__Work to be completed__. Copy every line from the records that holds the word "square".

__Given data__.

========

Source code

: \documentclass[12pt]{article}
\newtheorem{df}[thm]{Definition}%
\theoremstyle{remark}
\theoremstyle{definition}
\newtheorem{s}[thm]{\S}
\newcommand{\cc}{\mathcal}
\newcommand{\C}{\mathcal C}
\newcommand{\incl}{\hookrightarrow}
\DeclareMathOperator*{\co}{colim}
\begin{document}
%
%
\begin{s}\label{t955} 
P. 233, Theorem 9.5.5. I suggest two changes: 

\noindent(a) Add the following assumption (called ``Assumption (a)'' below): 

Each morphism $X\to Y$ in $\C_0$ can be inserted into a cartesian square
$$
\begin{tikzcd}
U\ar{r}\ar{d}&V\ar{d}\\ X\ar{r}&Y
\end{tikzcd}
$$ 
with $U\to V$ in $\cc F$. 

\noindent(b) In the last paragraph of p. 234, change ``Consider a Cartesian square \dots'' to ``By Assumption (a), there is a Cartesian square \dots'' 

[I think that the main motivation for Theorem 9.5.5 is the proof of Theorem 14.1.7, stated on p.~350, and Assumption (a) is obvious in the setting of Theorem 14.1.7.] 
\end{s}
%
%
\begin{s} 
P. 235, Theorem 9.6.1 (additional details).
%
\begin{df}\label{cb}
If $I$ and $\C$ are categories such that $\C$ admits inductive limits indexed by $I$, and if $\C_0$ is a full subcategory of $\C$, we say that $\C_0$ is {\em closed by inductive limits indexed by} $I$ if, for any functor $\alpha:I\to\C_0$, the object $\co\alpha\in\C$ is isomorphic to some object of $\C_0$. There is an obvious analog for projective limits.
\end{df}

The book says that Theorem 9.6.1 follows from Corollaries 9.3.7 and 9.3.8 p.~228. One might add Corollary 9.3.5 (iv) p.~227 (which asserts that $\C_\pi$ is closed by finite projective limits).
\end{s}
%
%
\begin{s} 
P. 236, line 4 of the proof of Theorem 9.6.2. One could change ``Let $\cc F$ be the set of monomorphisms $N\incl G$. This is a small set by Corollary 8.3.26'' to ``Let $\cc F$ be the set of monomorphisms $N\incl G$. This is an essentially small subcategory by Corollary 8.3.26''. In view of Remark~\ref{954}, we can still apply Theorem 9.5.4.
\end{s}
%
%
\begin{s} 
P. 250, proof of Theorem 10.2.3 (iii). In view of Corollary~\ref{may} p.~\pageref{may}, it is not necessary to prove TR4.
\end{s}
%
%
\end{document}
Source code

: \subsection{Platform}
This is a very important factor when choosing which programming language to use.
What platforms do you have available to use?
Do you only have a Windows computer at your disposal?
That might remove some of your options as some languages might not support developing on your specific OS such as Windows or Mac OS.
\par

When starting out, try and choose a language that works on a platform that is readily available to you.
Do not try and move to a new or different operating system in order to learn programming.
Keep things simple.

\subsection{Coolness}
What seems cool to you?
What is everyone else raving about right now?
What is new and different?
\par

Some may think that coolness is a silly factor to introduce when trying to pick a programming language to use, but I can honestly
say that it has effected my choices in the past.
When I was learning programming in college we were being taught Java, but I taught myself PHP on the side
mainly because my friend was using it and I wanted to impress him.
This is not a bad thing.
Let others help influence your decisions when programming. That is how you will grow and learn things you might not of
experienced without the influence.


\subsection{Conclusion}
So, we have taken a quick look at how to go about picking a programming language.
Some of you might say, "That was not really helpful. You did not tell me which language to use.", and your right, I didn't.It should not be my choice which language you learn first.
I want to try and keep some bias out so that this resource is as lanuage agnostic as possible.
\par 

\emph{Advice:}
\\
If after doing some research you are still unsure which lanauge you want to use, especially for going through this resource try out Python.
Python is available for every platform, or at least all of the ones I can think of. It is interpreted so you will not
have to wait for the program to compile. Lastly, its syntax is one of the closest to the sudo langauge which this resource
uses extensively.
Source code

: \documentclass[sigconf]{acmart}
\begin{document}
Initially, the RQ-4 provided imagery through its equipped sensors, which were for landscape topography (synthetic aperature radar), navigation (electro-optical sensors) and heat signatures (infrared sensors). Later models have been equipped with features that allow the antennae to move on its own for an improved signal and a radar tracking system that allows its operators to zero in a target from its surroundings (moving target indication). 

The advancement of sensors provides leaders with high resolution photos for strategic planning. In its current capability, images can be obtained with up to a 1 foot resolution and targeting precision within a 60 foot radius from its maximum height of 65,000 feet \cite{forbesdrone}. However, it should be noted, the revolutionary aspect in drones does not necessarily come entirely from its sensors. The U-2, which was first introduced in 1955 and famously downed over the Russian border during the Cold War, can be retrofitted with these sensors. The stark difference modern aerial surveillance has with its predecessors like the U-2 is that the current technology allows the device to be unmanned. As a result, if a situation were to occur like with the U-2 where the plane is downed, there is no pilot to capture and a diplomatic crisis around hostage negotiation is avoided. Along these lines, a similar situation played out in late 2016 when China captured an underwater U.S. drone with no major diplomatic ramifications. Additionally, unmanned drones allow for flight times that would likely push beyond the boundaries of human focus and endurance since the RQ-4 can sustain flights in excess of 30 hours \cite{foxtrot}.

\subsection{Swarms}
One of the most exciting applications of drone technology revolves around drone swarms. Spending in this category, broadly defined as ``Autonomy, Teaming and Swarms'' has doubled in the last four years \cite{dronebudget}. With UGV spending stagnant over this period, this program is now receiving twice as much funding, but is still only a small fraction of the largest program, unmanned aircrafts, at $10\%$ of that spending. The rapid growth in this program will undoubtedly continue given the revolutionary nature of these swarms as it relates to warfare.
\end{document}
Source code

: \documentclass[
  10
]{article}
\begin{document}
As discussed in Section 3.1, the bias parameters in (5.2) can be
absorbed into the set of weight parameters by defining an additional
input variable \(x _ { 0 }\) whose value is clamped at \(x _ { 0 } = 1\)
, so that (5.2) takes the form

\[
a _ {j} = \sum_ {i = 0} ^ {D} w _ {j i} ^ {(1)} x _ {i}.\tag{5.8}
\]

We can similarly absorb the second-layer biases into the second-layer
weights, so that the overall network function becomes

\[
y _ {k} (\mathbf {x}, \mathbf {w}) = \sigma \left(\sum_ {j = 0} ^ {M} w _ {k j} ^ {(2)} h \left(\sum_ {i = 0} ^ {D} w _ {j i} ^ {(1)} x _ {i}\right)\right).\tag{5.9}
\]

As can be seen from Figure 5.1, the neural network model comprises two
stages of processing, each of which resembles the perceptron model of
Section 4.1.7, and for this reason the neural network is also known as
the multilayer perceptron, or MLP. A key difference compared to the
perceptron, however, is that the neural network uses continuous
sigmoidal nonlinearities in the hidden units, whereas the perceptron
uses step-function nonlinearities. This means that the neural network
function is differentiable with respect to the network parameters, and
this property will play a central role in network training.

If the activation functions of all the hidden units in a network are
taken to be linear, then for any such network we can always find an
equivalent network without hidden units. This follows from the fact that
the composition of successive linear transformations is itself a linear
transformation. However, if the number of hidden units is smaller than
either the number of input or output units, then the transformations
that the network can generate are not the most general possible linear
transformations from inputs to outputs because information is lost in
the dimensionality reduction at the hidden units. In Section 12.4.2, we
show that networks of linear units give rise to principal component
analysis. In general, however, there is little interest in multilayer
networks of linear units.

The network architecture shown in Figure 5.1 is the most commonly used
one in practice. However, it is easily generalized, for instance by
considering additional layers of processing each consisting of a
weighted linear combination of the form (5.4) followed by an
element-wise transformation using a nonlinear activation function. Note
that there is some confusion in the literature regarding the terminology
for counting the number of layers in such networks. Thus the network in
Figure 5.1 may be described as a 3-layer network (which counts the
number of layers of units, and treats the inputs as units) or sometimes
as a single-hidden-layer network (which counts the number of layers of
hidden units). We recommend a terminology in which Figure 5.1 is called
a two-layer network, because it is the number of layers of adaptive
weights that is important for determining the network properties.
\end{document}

========

__Reply to the task__.
Each morphism $X\to Y$ in $\C_0$ can be inserted into a cartesian square
\noindent(b) In the last paragraph of p. 234, change ``Consider a Cartesian square \dots'' to ``By Assumption (a), there is a Cartesian square \dots'' 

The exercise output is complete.